According to my calendar, Spring will arrive in four days, so there are some chores to be done to get ready for the season. Other than stocking the new boat box with freshly tied flies, I have spent the winter tying and tossing the results into storage boxes. The time has come to get out the thin plastic boxes I carry in my vest, sort through the patterns in them, and refill the compartments with the usual characters. Being an experimenter, I will have to find room in say the Hendrickson box for some of last year’s experiments, then put this year’s into the box I reserve for new patterns.

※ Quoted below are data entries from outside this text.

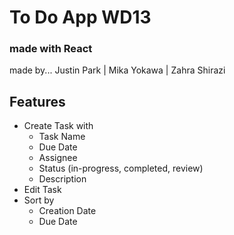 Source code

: # To Do App WD13
### made with React
made by...
Justin Park | Mika Yokawa | Zahra Shirazi

## Features

- Create Task with
  - Task Name
  - Due Date
  - Assignee
  - Status (in-progress, completed, review)
  - Description
- Edit Task
- Sort by
  - Creation Date
  - Due Date
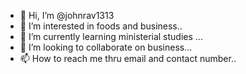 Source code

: - 👋 Hi, I’m @johnrav1313
- 👀 I’m interested in foods and business..
- 🌱 I’m currently learning ministerial studies ...
- 💞️ I’m looking to collaborate on business...
- 📫 How to reach me thru email and contact number..

<!---
johnrav1313/johnrav1313 is a ✨ special ✨ repository because its `README.md` (this file) appears on your GitHub profile.
You can click the Preview link to take a look at your changes.
--->
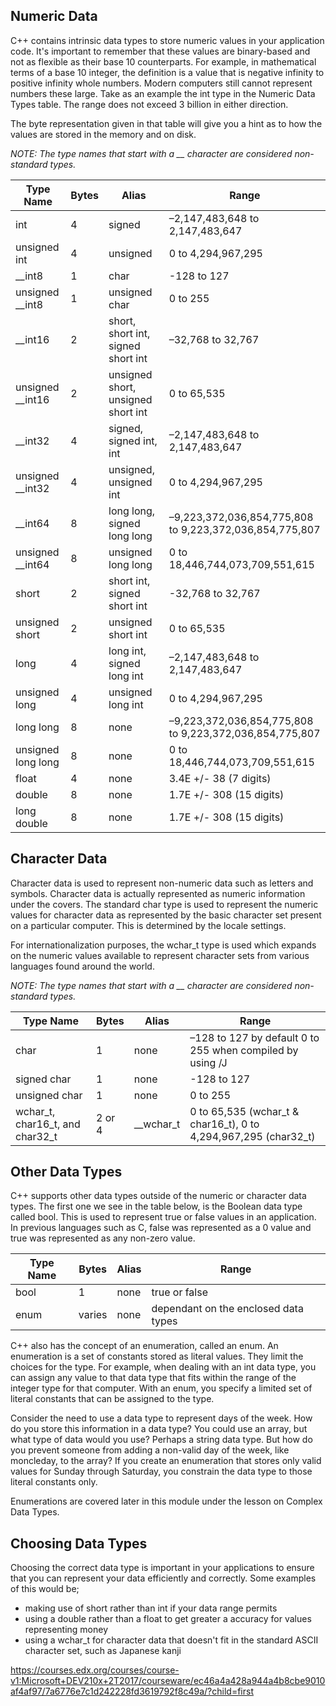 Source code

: ## Numeric Data

C++ contains intrinsic data types to store numeric values in your application code. It's important to remember that these values are binary-based and not as flexible as their base 10 counterparts. For example, in mathematical terms of a base 10 integer, the definition is a value that is negative infinity to positive infinity whole numbers. Modern computers still cannot represent numbers these large. Take as an example the int type in the Numeric Data Types table. The range does not exceed 3 billion in either direction.

The byte representation given in that table will give you a hint as to how the values are stored in the memory and on disk.

*NOTE: The type names that start with a __ character are considered non-standard types.*

| Type Name          | Bytes | Alias                              | Range                                    |
| ------------------ | ----- | ---------------------------------- | ---------------------------------------- |
| int                | 4     | signed                             | –2,147,483,648 to 2,147,483,647          |
| unsigned int       | 4     | unsigned                           | 0 to 4,294,967,295                       |
| __int8             | 1     | char                               | -128 to 127                              |
| unsigned __int8    | 1     | unsigned char                      | 0 to 255                                 |
| __int16            | 2     | short, short int, signed short int | –32,768 to 32,767                        |
| unsigned __int16   | 2     | unsigned short, unsigned short int | 0 to 65,535                              |
| __int32            | 4     | signed, signed int, int            | –2,147,483,648 to 2,147,483,647          |
| unsigned __int32   | 4     | unsigned, unsigned int             | 0 to 4,294,967,295                       |
| __int64            | 8     | long long, signed long long        | –9,223,372,036,854,775,808 to 9,223,372,036,854,775,807 |
| unsigned __int64   | 8     | unsigned long long                 | 0 to 18,446,744,073,709,551,615          |
| short              | 2     | short int, signed short int        | -32,768 to 32,767                        |
| unsigned short     | 2     | unsigned short int                 | 0 to 65,535                              |
| long               | 4     | long int, signed long int          | –2,147,483,648 to 2,147,483,647          |
| unsigned long      | 4     | unsigned long int                  | 0 to 4,294,967,295                       |
| long long          | 8     | none                               | –9,223,372,036,854,775,808 to 9,223,372,036,854,775,807 |
| unsigned long long | 8     | none                               | 0 to 18,446,744,073,709,551,615          |
| float              | 4     | none                               | 3.4E +/- 38 (7 digits)                   |
| double             | 8     | none                               | 1.7E +/- 308 (15 digits)                 |
| long double        | 8     | none                               | 1.7E +/- 308 (15 digits)                 |



## Character Data

Character data is used to represent non-numeric data such as letters and symbols.  Character data is actually represented as numeric information under the covers.  The standard char type is used to represent the numeric values for character data as represented by the basic character set present on a particular computer.  This is determined by the locale settings.

For internationalization purposes, the wchar_t type is used which expands on the numeric values available to represent character sets from various languages found around the world. 

*NOTE: The type names that start with a __ character are considered non-standard types.*

| **Type Name**                   | **Bytes** | **Alias** | **Range**                                |
| ------------------------------- | --------- | --------- | ---------------------------------------- |
| char                            | 1         | none      | –128 to 127 by default 0 to 255 when compiled by using /J |
| signed char                     | 1         | none      | -128 to 127                              |
| unsigned char                   | 1         | none      | 0 to 255                                 |
| wchar_t, char16_t, and char32_t | 2 or 4    | __wchar_t | 0 to 65,535 (wchar_t & char16_t), 0 to 4,294,967,295 (char32_t) |

## Other Data Types

C++ supports other data types outside of the numeric or character data types.  The first one we see in the table below, is the Boolean data type called bool.  This is used to represent true or false values in an application.  In previous languages such as C, false was represented as a 0 value and true was represented as any non-zero value.

| **Type Name** | **Bytes** | **Alias** | **Range**                            |
| ------------- | --------- | --------- | ------------------------------------ |
| bool          | 1         | none      | true or false                        |
| enum          | varies    | none      | dependant on the enclosed data types |

C++ also has the concept of an enumeration, called an enum.  An enumeration is a set of constants stored as literal values.  They limit the choices for the type.  For example, when dealing with an int data type, you can assign any value to that data type that fits within the range of the integer type for that computer.  With an enum, you specify a limited set of literal constants that can be assigned to the type. 

Consider the need to use a data type to represent days of the week.  How do you store this information in a data type?  You could use an array, but what type of data would you use?  Perhaps a string data type.  But how do you prevent someone from adding a non-valid day of the week, like moncleday, to the array?  If you create an enumeration that stores only valid values for Sunday through Saturday, you constrain the data type to those literal constants only.

Enumerations are covered later in this module under the lesson on Complex Data Types.



## Choosing Data Types

Choosing the correct data type is important in your applications to ensure that you can represent your data efficiently and correctly. Some examples of this would be;

- making use of short rather than int if your data range permits
- using a double rather than a float to get greater a accuracy for values representing money
- using a wchar_t for character data that doesn't fit in the standard ASCII character set, such as Japanese kanji



https://courses.edx.org/courses/course-v1:Microsoft+DEV210x+2T2017/courseware/ec46a4a428a944a4b8cbe9010af4af97/7a6776e7c1d242228fd3619792f8c49a/?child=first
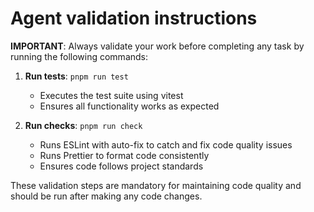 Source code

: # Agent validation instructions

**IMPORTANT**: Always validate your work before completing any task by running the following commands:

1. **Run tests**: `pnpm run test`
   - Executes the test suite using vitest
   - Ensures all functionality works as expected

2. **Run checks**: `pnpm run check` 
   - Runs ESLint with auto-fix to catch and fix code quality issues
   - Runs Prettier to format code consistently
   - Ensures code follows project standards

These validation steps are mandatory for maintaining code quality and should be run after making any code changes.
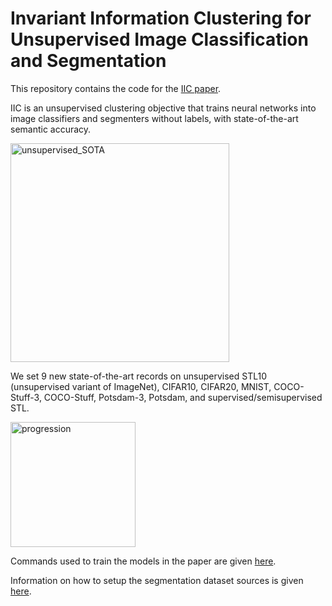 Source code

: # Invariant Information Clustering for Unsupervised Image Classification and Segmentation

This repository contains the code for the <a href="https://arxiv.org/abs/1807.06653">IIC paper</a>.

IIC is an unsupervised clustering objective that trains neural networks into image classifiers and segmenters without labels, with state-of-the-art semantic accuracy. 

<img src="https://github.com/xu-ji/IIC/raw/master/paper/unsupervised_SOTA.png" alt="unsupervised_SOTA" height=350>

We set 9 new state-of-the-art records on unsupervised STL10 (unsupervised variant of ImageNet), CIFAR10, CIFAR20, MNIST, COCO-Stuff-3, COCO-Stuff, Potsdam-3, Potsdam, and supervised/semisupervised STL.

<img src="https://github.com/xu-ji/IIC/blob/master/paper/progression_labelled.png" alt="progression" height=200>

Commands used to train the models in the paper are given <a href="https://github.com/xu-ji/IIC/blob/master/examples/commands/example_commands.txt">here</a>.

Information on how to setup the segmentation dataset sources is given <a href="https://github.com/xu-ji/IIC/blob/master/datasets/README.txt">here</a>.


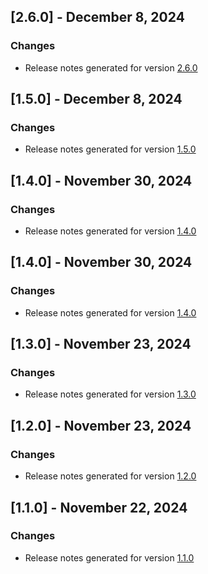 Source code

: ## [2.6.0] - December 8, 2024

### Changes
- Release notes generated for version [2.6.0](.release-notes/2.6.0/release.md)

## [1.5.0] - December 8, 2024

### Changes
- Release notes generated for version [1.5.0](.release-notes/1.5.0/release.md)

## [1.4.0] - November 30, 2024

### Changes
- Release notes generated for version [1.4.0](.release-notes/1.4.0/release.md)

## [1.4.0] - November 30, 2024

### Changes
- Release notes generated for version [1.4.0](.release-notes/1.4.0/release.md)

## [1.3.0] - November 23, 2024

### Changes
- Release notes generated for version [1.3.0](.release-notes/1.3.0/release.md)

## [1.2.0] - November 23, 2024

### Changes
- Release notes generated for version [1.2.0](.release-notes/1.2.0/release.md)

## [1.1.0] - November 22, 2024

### Changes
- Release notes generated for version [1.1.0](.release-notes/1.1.0/release.md)

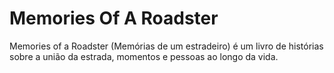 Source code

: # Memories Of A Roadster
Memories of a Roadster (Memórias de um estradeiro) é um livro de histórias sobre a união da estrada, momentos e pessoas ao longo da vida.
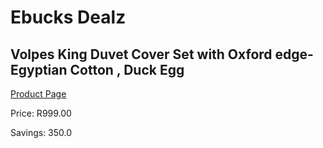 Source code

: 
# Ebucks Dealz
## Volpes King Duvet Cover Set with Oxford edge- Egyptian Cotton , Duck Egg
[Product Page](https://www.ebucks.com/web/shop/productSelected.do?prodId=381614185&catId=370101825)

Price: R999.00

Savings: 350.0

I should sort through all of the early season boxes, early stoneflies, Gordon Quills, Blue Quills, Hendricksons, olives and black and Shad Fly caddis. Those will keep me fishing for the first month. The tag sticker has to be put on the trailer tag and the boat checked out, cleaned up a bit and readied for the river. It’s hard to say whether we will have high water or not. The monthly rainfall has been up one month and down the next this winter, and we are still in the deficit column. I suspect the folks in NYC believe we will get a lot of rain at some point, as they seem to be keeping the reservoirs down about ten percent.
The forecast for the first day of Spring is for a high of 53 degrees with half an inch of precipitation in the form of both rain and snow showers. Snow wouldn’t surprise me at all, as I can recall a number of late April mornings when I awoke to find frost and my waders and boots frozen solid hanging on the porch of my cabin at West Branch Angler.
The river temperatures seem to be topping out in the low forties now, though I have not checked them this morning after a night below freezing. There’s no telling when they’ll get to that magic fifty degree mark, or if they will stay there once the milestone is reached.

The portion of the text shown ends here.